Néanmoins, elle a fait remarquer que ” l’idée que certaines personnes pourraient avoir des réactions d’accoutumance à de la malbouffe hautement transformée demeure une idée controversée “.

Lutter contre le sevrage de la malbouffe
Schulte et ses collègues ont demandé à 231 participants adultes de signaler tout symptôme de sevrage physique et psychologique qu’ils auraient pu éprouver après avoir réduit leur consommation de malbouffe ou s’être abstenus d’en consommer au cours de la dernière année.

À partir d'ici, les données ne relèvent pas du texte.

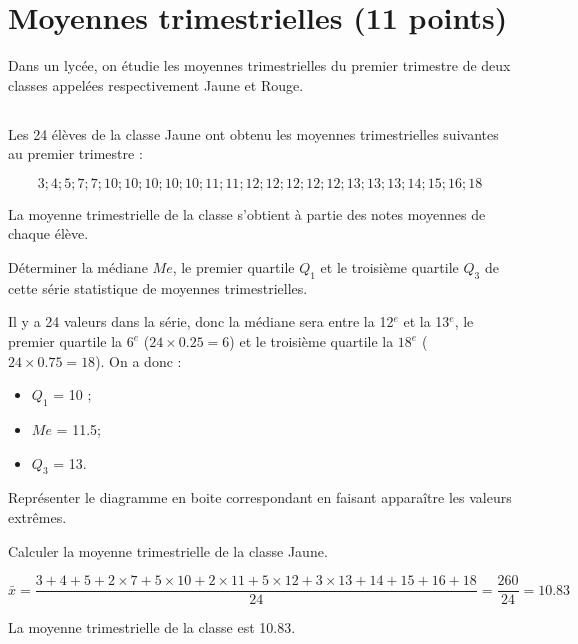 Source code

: \section{Moyennes trimestrielles (11 points)}

Dans un lycée, on étudie les moyennes trimestrielles du premier trimestre de deux classes appelées respectivement Jaune et Rouge.

\subsection{}
Les 24 élèves de la classe Jaune ont obtenu les moyennes trimestrielles suivantes au premier trimestre :

\begin{equation*}
3 ; 4 ; 5 ; 7 ; 7 ; 10 ; 10 ; 10 ; 10 ; 10 ; 11 ;  11 ; 12 ; 12 ; 12 ; 12 ; 12 ; 13 ; 13 ; 13 ; 14 ; 15 ; 16 ; 18
\end{equation*}

La moyenne trimestrielle de la classe s'obtient à partie des notes moyennes de chaque élève.

\begin{questions}
	\question[2] Déterminer la médiane $Me$, le premier quartile $Q_1$ et le troisième quartile $Q_3$ de cette série statistique de moyennes trimestrielles.
	\begin{solution}
		Il y a 24 valeurs dans la série, donc la médiane sera entre la 12$^e$ et la 13$^e$, le premier quartile la $6^e$ ($24 \times \num{0.25} = 6$) et le troisième quartile la $18^e$ ($24 \times \num{0.75} = 18$). On a donc :
		
		\begin{itemize}
			\item $Q_1 $ = 10 ;
			\item $Me$ = \num{11.5};
			\item $Q_3$ = 13.
		\end{itemize} 
	\end{solution}
	
	\question[1] Représenter le diagramme en boite correspondant en faisant apparaître les valeurs extrêmes.
	
	\question[1] Calculer la moyenne trimestrielle de la classe Jaune.
	\begin{solution}
		\begin{equation*}
			\bar{x} = \dfrac{3 + 4 + 5 + 2 \times 7 + 5 \times 10 + 2 \times 11 + 5 \times 12 + 3 \times 13 + 14 + 15 + 16 + 18 }{24} = \dfrac{260}{24} = \num{10.83}
		\end{equation*}
		
		La moyenne trimestrielle de la classe est \num{10.83}.
	\end{solution}
\end{questions}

S’ils ont tenté à plusieurs reprises de cesser de fumer, on leur a demandé de déclarer leur plus récente tentative. On leur a ensuite demandé de signaler s’ils présentaient des symptômes de sevrage comme ceux qu’une personne éprouve lorsqu’elle essaie de réduire sa consommation de nicotine et de cannabis.

En outre, on leur a demandé si leurs tentatives de réduire ou d’éliminer les aliments de leur régime alimentaire avaient été couronnées de succès, et comment ils avaient déterminé ce qu’était ce ” succès “.

Ces personnes ont déclaré avoir éprouvé de la tristesse, de la fatigue, des envies et une irritabilité accrue au cours des deux à cinq premiers jours suivant l’abandon de la malbouffe. Ces symptômes ont fini par s’estomper après ces premiers jours.

Cela correspond à la compréhension générale de la façon dont les retraits de médicaments fonctionnent. La durée des symptômes de sevrage varie vraiment d’une drogue à l’autre et dépend de la durée de la dépendance. Mais, en général, cette première semaine après l’arrêt de la consommation de drogues produira les symptômes de sevrage les plus perceptibles.

En plus d’être surpris de constater à quel point ces retraits de malbouffe correspondaient aux symptômes de sevrage, Schulte a ajouté que plus le symptôme de sevrage était intense, moins la tentative de régime alimentaire avait de chances d’être un succès.

“Cela démontre que le sevrage peut être un facteur pertinent pour expliquer pourquoi les gens ont tant de difficulté à réduire leur consommation de malbouffe “, a-t-elle ajouté.

Ce que la malbouffe fait à votre cerveau

Le Dr Vijaya Surampudi, professeur adjoint de médecine à la division de la nutrition humaine de l’Université de Californie à Los Angeles (UCLA), a déclaré à Healthline que les types d’aliments transformés que nous considérons comme de la “malbouffe” sont généralement riches en quatre substances qui créent une dépendance – sel, graisse, caféine, sucre.

Elle a dit que le sucre, par exemple, génère de la dopamine, un neurotransmetteur qui transmet des messages au “centre de récompenses” du cerveau. Pensez à la dopamine comme un rappel à votre cerveau qu’il a besoin de répéter l’activité agréable qui vient de lui donner un coup de pouce.

Le signal envoyé par la dopamine lorsque vous consommez du sucre fait croire à votre cerveau qu’il doit chercher la cause du plaisir – dans ce cas-ci, une friandise sucrée et savoureuse – plutôt que d’autres activités plus saines.

“On commence à manger de plus en plus pour avoir le même sentiment que celui que l’on a eu et qui était agréable “, explique Surampudi. “Imaginez le sucre, le soda et la caféine qui stimulent le centre de récompenses, vous disant constamment que vous voulez de plus en plus de ces substances.”